§ **What is needed**
Please repeat exactly the lines below from the one containing "3 | [Average" down to the one containing "1 | [SQL Project", both included, and nothing else.

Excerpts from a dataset
== Segment start ==
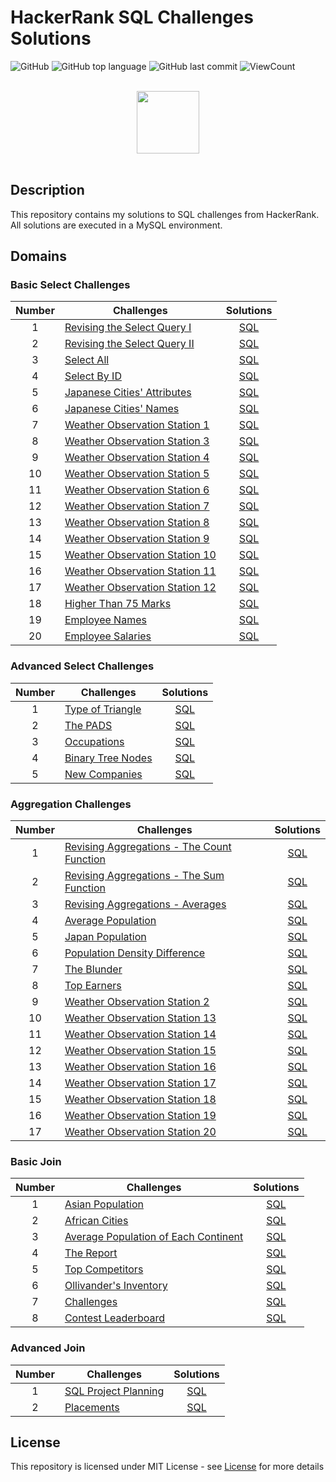 # HackerRank SQL Challenges Solutions

![GitHub](https://img.shields.io/github/license/Pavith19/HackerRank-SQL-Challenges-Solutions?style=flat)
![GitHub top language](https://img.shields.io/github/languages/top/Pavith19/HackerRank-SQL-Challenges-Solutions?style=flat)
![GitHub last commit](https://img.shields.io/github/last-commit/Pavith19/HackerRank-SQL-Challenges-Solutions?style=flat)
![ViewCount](https://views.whatilearened.today/views/github/Pavith19/HackerRank-SQL-Challenges-Solutions.svg?cache=remove)

<p align="center">  
	<br>
	<a href="https://www.hackerrank.com/Pavith_DB">
        <img height=100 src="https://hrcdn.net/community-frontend/assets/brand/logo-new-white-green-a5cb16e0ae.svg"> 
    </a>
    <br>
    <br>
</p>

## Description
This repository contains my solutions to SQL challenges from HackerRank. All solutions are executed in a MySQL environment.

## Domains

### Basic Select Challenges

| Number | Challenges | Solutions |
|:------:|------------|:---------:|
| 1 | [Revising the Select Query I](https://www.hackerrank.com/challenges/revising-the-select-query/problem) | [SQL](Basic%20Select/Revising%20the%20Select%20Query%20I.sql) |
| 2 | [Revising the Select Query II](https://www.hackerrank.com/challenges/revising-the-select-query-2/problem) | [SQL](Basic%20Select/Revising-the-select-Query-2.sql) |
| 3 | [Select All](https://www.hackerrank.com/challenges/select-all-sql/problem) | [SQL](Basic%20Select/Select%20All.sql) |
| 4 | [Select By ID](https://www.hackerrank.com/challenges/select-by-id/problem) | [SQL](Basic%20Select/Select%20By%20ID.sql) |
| 5 | [Japanese Cities' Attributes](https://www.hackerrank.com/challenges/japanese-cities-attributes/problem) | [SQL](Basic%20Select/Japanese%20Cities'%20Attributes.sql) |
| 6 | [Japanese Cities' Names](https://www.hackerrank.com/challenges/japanese-cities-name/problem) | [SQL](Basic%20Select/Japanese%20Cities'%20Names.sql) |
| 7 | [Weather Observation Station 1](https://www.hackerrank.com/challenges/weather-observation-station-1/problem) | [SQL](Basic%20Select/Weather%20Observation%20Station%201.sql) |
| 8 | [Weather Observation Station 3](https://www.hackerrank.com/challenges/weather-observation-station-3/problem) | [SQL](Basic%20Select/Weather%20Observation%20Station%203.sql) |
| 9 | [Weather Observation Station 4](https://www.hackerrank.com/challenges/weather-observation-station-4/problem) | [SQL](Basic%20Select/Weather%20Observation%20Station%204.sql) |
| 10 | [Weather Observation Station 5](https://www.hackerrank.com/challenges/weather-observation-station-5/problem) | [SQL](Basic%20Select/Weather%20Observation%20Station%205.sql) |
| 11 | [Weather Observation Station 6](https://www.hackerrank.com/challenges/weather-observation-station-6/problem) | [SQL](Basic%20Select/Weather%20Observation%20Station%206.sql) |
| 12 | [Weather Observation Station 7](https://www.hackerrank.com/challenges/weather-observation-station-7/problem) | [SQL](Basic%20Select/Weather%20Observation%20Station%207.sql) |
| 13 | [Weather Observation Station 8](https://www.hackerrank.com/challenges/weather-observation-station-8/problem) | [SQL](Basic%20Select/Weather%20Observation%20Station%208.sql) |
| 14 | [Weather Observation Station 9](https://www.hackerrank.com/challenges/weather-observation-station-9/problem) | [SQL](Basic%20Select/Weather%20Observation%20Station%209.sql) |
| 15 | [Weather Observation Station 10](https://www.hackerrank.com/challenges/weather-observation-station-10/problem) | [SQL](Basic%20Select/Weather%20Observation%20Station%2010.sql) |
| 16 | [Weather Observation Station 11](https://www.hackerrank.com/challenges/weather-observation-station-11/problem) | [SQL](Basic%20Select/Weather%20Observation%20Station%2011.sql) |
| 17 | [Weather Observation Station 12](https://www.hackerrank.com/challenges/weather-observation-station-12/problem) | [SQL](Basic%20Select/Weather%20Observation%20Station%2012.sql) |
| 18 | [Higher Than 75 Marks](https://www.hackerrank.com/challenges/more-than-75-marks/problem) | [SQL](Basic%20Select/Higher%20Than%2075%20Marks.sql) |
| 19 | [Employee Names](https://www.hackerrank.com/challenges/name-of-employees/problem) | [SQL](Basic%20Select/Employee%20Names.sql) |
| 20 | [Employee Salaries](https://www.hackerrank.com/challenges/salary-of-employees/problem) | [SQL](Basic%20Select/Employee%20Salaries.sql) |

### Advanced Select Challenges

| Number | Challenges | Solutions |
|:------:|------------|:---------:|
| 1 | [Type of Triangle](https://www.hackerrank.com/challenges/what-type-of-triangle/problem) | [SQL](Advanced%20Select/Type%20of%20Triangle.sql) |
| 2 | [The PADS](https://www.hackerrank.com/challenges/the-pads/problem) | [SQL](Advanced%20Select/The%20PADS.sql) |
| 3 | [Occupations](https://www.hackerrank.com/challenges/occupations/problem) | [SQL](Advanced%20Select/Occupations.sql) |
| 4 | [Binary Tree Nodes](https://www.hackerrank.com/challenges/binary-search-tree-1/problem) | [SQL](Advanced%20Select/Binary%20Tree%20Nodes.sql) |
| 5 | [New Companies](https://www.hackerrank.com/challenges/the-company/problem) | [SQL](Advanced%20Select/New%20Companies.sql) |

### Aggregation Challenges

| Number | Challenges | Solutions |
|:------:|------------|:---------:|
| 1 | [Revising Aggregations - The Count Function](https://www.hackerrank.com/challenges/revising-aggregations-the-count-function/problem) | [SQL](Aggregation/Revising%20Aggregations%20-%20The%20Count%20Function.sql) |
| 2 | [Revising Aggregations - The Sum Function](https://www.hackerrank.com/challenges/revising-aggregations-sum/problem) | [SQL](Aggregation/Revising%20Aggregations%20-%20The%20Sum%20Function.sql) |
| 3 | [Revising Aggregations - Averages](https://www.hackerrank.com/challenges/revising-aggregations-the-average-function/problem) | [SQL](Aggregation/Revising%20Aggregations%20-%20Averages.sql) |
| 4 | [Average Population](https://www.hackerrank.com/challenges/average-population/problem) | [SQL](Aggregation/Average%20Population.sql) |
| 5 | [Japan Population](https://www.hackerrank.com/challenges/japan-population/problem) | [SQL](Aggregation/Japan%20Population.sql) |
| 6 | [Population Density Difference](https://www.hackerrank.com/challenges/population-density-difference/problem) | [SQL](Aggregation/Population%20Density%20Difference.sql) |
| 7 | [The Blunder](https://www.hackerrank.com/challenges/the-blunder/problem) | [SQL](Aggregation/The%20Blunder.sql) |
| 8 | [Top Earners](https://www.hackerrank.com/challenges/earnings-of-employees/problem) | [SQL](Aggregation/Top%20Earners.sql) |
| 9 | [Weather Observation Station 2](https://www.hackerrank.com/challenges/weather-observation-station-2/problem) | [SQL](Aggregation/Weather%20Observation%20Station%202.sql) |
| 10 | [Weather Observation Station 13](https://www.hackerrank.com/challenges/weather-observation-station-13/problem) | [SQL](Aggregation/Weather%20Observation%20Station%2013.sql) |
| 11 | [Weather Observation Station 14](https://www.hackerrank.com/challenges/weather-observation-station-14/problem) | [SQL](Aggregation/Weather%20Observation%20Station%2014.sql) |
| 12 | [Weather Observation Station 15](https://www.hackerrank.com/challenges/weather-observation-station-15/problem) | [SQL](Aggregation/Weather%20Observation%20Station%2015.sql) |
| 13 | [Weather Observation Station 16](https://www.hackerrank.com/challenges/weather-observation-station-16/problem) | [SQL](Aggregation/Weather%20Observation%20Station%2016.sql) |
| 14 | [Weather Observation Station 17](https://www.hackerrank.com/challenges/weather-observation-station-17/problem) | [SQL](Aggregation/Weather%20Observation%20Station%2017.sql) |
| 15 | [Weather Observation Station 18](https://www.hackerrank.com/challenges/weather-observation-station-18/problem) | [SQL](Aggregation/Weather%20Observation%20Station%2018.sql) |
| 16 | [Weather Observation Station 19](https://www.hackerrank.com/challenges/weather-observation-station-19/problem) | [SQL](Aggregation/Weather%20Observation%20Station%2019.sql) |
| 17 | [Weather Observation Station 20](https://www.hackerrank.com/challenges/weather-observation-station-20/problem) | [SQL](Aggregation/Weather%20Observation%20Station%2020.sql) |

### Basic Join

| Number | Challenges | Solutions |
|:------:|------------|:---------:|
| 1 | [Asian Population](https://www.hackerrank.com/challenges/asian-population/problem) | [SQL](Basic%20Join/Asian%20Population.sql) |
| 2 | [African Cities](https://www.hackerrank.com/challenges/african-cities/problem) | [SQL](Basic%20Join/African%20Cities.sql) |
| 3 | [Average Population of Each Continent](https://www.hackerrank.com/challenges/average-population-of-each-continent/problem) | [SQL](Basic%20Join/Average%20Population%20of%20Each%20Continent.sql) |
| 4 | [The Report](https://www.hackerrank.com/challenges/the-report/problem) | [SQL](Basic%20Join/The%20Report.sql) |
| 5 | [Top Competitors](https://www.hackerrank.com/challenges/full-score/problem) | [SQL](Basic%20Join/Top%20Competitors.sql) |
| 6 | [Ollivander's Inventory](https://www.hackerrank.com/challenges/harry-potter-and-wands/problem) | [SQL](Basic%20Join/Ollivander's%20Inventory.sql) |
| 7 | [Challenges](https://www.hackerrank.com/challenges/challenges/problem) | [SQL](Basic%20Join/Challenges.sql) |
| 8 | [Contest Leaderboard](https://www.hackerrank.com/challenges/contest-leaderboard/problem) | [SQL](Basic%20Join/Contest%20Leaderboard.sql) |

### Advanced Join

| Number | Challenges | Solutions |
|:------:|------------|:---------:|
| 1 | [SQL Project Planning](https://www.hackerrank.com/challenges/sql-projects/problem) | [SQL](Advanced%20Join/SQL%20Project%20Planning.sql) |
| 2 | [Placements](https://www.hackerrank.com/challenges/placements/problem) | [SQL](Advanced%20Join/Placements.sql) |

## License
This repository is licensed under MIT License - see [License](LICENSE.md) for more details
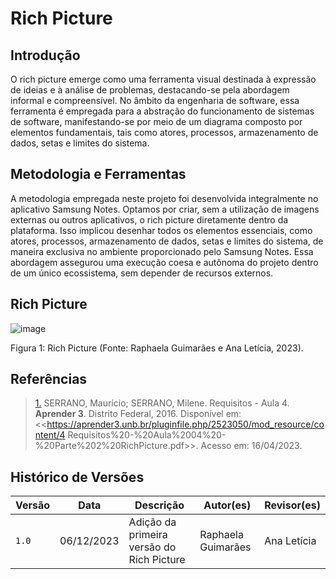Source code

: 
# Rich Picture

## Introdução
O rich picture emerge como uma ferramenta visual destinada à expressão de ideias e à análise de problemas, destacando-se pela abordagem informal e compreensível. No âmbito da engenharia de software, essa ferramenta é empregada para a abstração do funcionamento de sistemas de software, manifestando-se por meio de um diagrama composto por elementos fundamentais, tais como atores, processos, armazenamento de dados, setas e limites do sistema.  

## Metodologia e Ferramentas
 
A metodologia empregada neste projeto foi desenvolvida integralmente no aplicativo Samsung Notes. Optamos por criar, sem a utilização de imagens externas ou outros aplicativos, o rich picture diretamente dentro da plataforma. Isso implicou desenhar todos os elementos essenciais, como atores, processos, armazenamento de dados, setas e limites do sistema, de maneira exclusiva no ambiente proporcionado pelo Samsung Notes. Essa abordagem assegurou uma execução coesa e autônoma do projeto dentro de um único ecossistema, sem depender de recursos externos. 

## Rich Picture

![image](https://github.com/Requisitos-de-Software/2023.2-LibreOffice/assets/64171633/b4c7eada-7111-4a52-a863-471fb0383672)

Figura 1: Rich Picture (Fonte: Raphaela Guimarães e Ana Letícia, 2023).

## Referências

> <a id="RP1" href="#TEC1">1.</a> SERRANO, Maurício; SERRANO, Milene. Requisitos - Aula 4. **Aprender 3**. Distrito Federal, 2016. Disponível em: <<https://aprender3.unb.br/pluginfile.php/2523050/mod_resource/content/4 Requisitos%20-%20Aula%2004%20-%20Parte%202%20RichPicture.pdf>>. Acesso em: 16/04/2023.

## Histórico de Versões

Versão  | Data | Descrição | Autor(es) | Revisor(es)
-------- | ------ | ------ | ---------- | ----------
`1.0` | 06/12/2023 | Adição da primeira versão do Rich Picture  | Raphaela Guimarães | Ana Letícia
== Segment end ==
§ **Solution to this exercise**
| 3 | [Average Population of Each Continent](https://www.hackerrank.com/challenges/average-population-of-each-continent/problem) | [SQL](Basic%20Join/Average%20Population%20of%20Each%20Continent.sql) |
| 4 | [The Report](https://www.hackerrank.com/challenges/the-report/problem) | [SQL](Basic%20Join/The%20Report.sql) |
| 5 | [Top Competitors](https://www.hackerrank.com/challenges/full-score/problem) | [SQL](Basic%20Join/Top%20Competitors.sql) |
| 6 | [Ollivander's Inventory](https://www.hackerrank.com/challenges/harry-potter-and-wands/problem) | [SQL](Basic%20Join/Ollivander's%20Inventory.sql) |
| 7 | [Challenges](https://www.hackerrank.com/challenges/challenges/problem) | [SQL](Basic%20Join/Challenges.sql) |
| 8 | [Contest Leaderboard](https://www.hackerrank.com/challenges/contest-leaderboard/problem) | [SQL](Basic%20Join/Contest%20Leaderboard.sql) |

### Advanced Join

| Number | Challenges | Solutions |
|:------:|------------|:---------:|
| 1 | [SQL Project Planning](https://www.hackerrank.com/challenges/sql-projects/problem) | [SQL](Advanced%20Join/SQL%20Project%20Planning.sql) |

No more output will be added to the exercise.